将Transformer引入图像领域之作,学习一下。
网络结构:
VIT结构有几个关键的地方:
1. 图像分块:输入图像被划分为固定大小的非重叠小块(patches),每个小块被展平并线性嵌入到一个固定维度的向量中。这里是将32x32的图像划分成4x4的小块,总共会有16个小块,每个小块有64维向量。
2. 位置编码:由于Transformer不具备位置敏感性,需要添加位置编码来提供位置信息。每个图像块向量都会加上一个对应的可学习的位置编码,以保留图像空间信息。
3. Transformer编码:嵌入向量连同位置编码一起被输入到Transformer编码器中,编码器由多个相同自注意力层堆叠而成。
4. MLP分类。
测试代码如下:
import torch
import torch.nn as nn
import torch.optim as optim
from torchvision import transforms
from torchvision.datasets import CIFAR10
import torchvision.models
class EmbedLayer(nn.Module):
def __init__(self,channels, embed_dim,img_size,patch_size):
super().__init__()
self.embed_dim = embed_dim
self.conv1 = nn.Conv2d(channels, embed_dim, patch_size, patch_size)
self.pos_embedding = nn.Parameter(torch.zeros(1, (img_size // patch_size) ** 2,embed_dim), requires_grad=True) # Positional Embedding
def forward(self, x):
x = self.conv1(x)
x = x.reshape([x.shape[0], self.embed_dim, -1])
x = x.transpose(1, 2)
x = x + self.pos_embedding
return x
class SelfAttention(nn.Module):
def __init__(self,embed_dim, heads):
super().__init__()
self.heads = heads
self.embed_dim = embed_dim
self.head_embed_dim = self.embed_dim // heads
self.queries = nn.Linear(self.embed_dim, self.head_embed_dim * heads, bias=True)

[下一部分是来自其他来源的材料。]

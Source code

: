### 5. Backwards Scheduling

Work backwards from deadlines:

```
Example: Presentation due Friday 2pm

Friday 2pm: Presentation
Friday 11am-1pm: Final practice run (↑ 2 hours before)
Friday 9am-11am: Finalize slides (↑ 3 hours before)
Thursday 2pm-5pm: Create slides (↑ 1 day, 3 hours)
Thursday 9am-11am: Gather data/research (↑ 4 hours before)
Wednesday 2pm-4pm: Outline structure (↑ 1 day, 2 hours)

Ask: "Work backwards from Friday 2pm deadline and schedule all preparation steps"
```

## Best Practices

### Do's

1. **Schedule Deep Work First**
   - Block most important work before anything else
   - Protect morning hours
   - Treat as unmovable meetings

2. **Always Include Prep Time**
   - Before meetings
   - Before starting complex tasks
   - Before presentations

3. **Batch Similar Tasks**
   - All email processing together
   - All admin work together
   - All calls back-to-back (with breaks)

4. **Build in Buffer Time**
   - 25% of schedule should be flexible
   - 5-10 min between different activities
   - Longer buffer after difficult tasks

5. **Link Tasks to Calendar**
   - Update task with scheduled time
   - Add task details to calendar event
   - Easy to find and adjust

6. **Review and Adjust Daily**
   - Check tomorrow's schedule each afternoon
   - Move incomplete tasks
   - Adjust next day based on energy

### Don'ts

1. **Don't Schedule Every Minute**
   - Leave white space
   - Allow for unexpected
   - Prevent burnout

self.keys = nn.Linear(self.embed_dim, self.head_embed_dim * heads, bias=True)
self.values = nn.Linear(self.embed_dim, self.head_embed_dim * heads, bias=True)
def forward(self, x):
m, s, e = x.shape
q = self.queries(x).reshape(m, s, self.heads, self.head_embed_dim).transpose(1, 2)
k = self.keys(x).reshape(m, s, self.heads, self.head_embed_dim).transpose(1, 2)
v = self.values(x).reshape(m, s, self.heads, self.head_embed_dim).transpose(1, 2)
q = q.reshape([-1, s, self.head_embed_dim])
k = k.reshape([-1, s, self.head_embed_dim])
v = v.reshape([-1, s, self.head_embed_dim])
k = k.transpose(1, 2)
x_attention = q.bmm(k)
x_attention = torch.softmax(x_attention, dim=-1)
x = x_attention.bmm(v)
x = x.reshape([-1, self.heads, s, self.head_embed_dim])
x = x.transpose(1, 2)
x = x.reshape(m, s, e)
return x
class Encoder(nn.Module):
def __init__(self, embed_dim,heads):
super().__init__()
self.attention = SelfAttention(embed_dim,heads)
self.fc1 = nn.Linear(embed_dim, embed_dim * 2)
self.activation = nn.GELU()
self.fc2 = nn.Linear(embed_dim * 2,embed_dim)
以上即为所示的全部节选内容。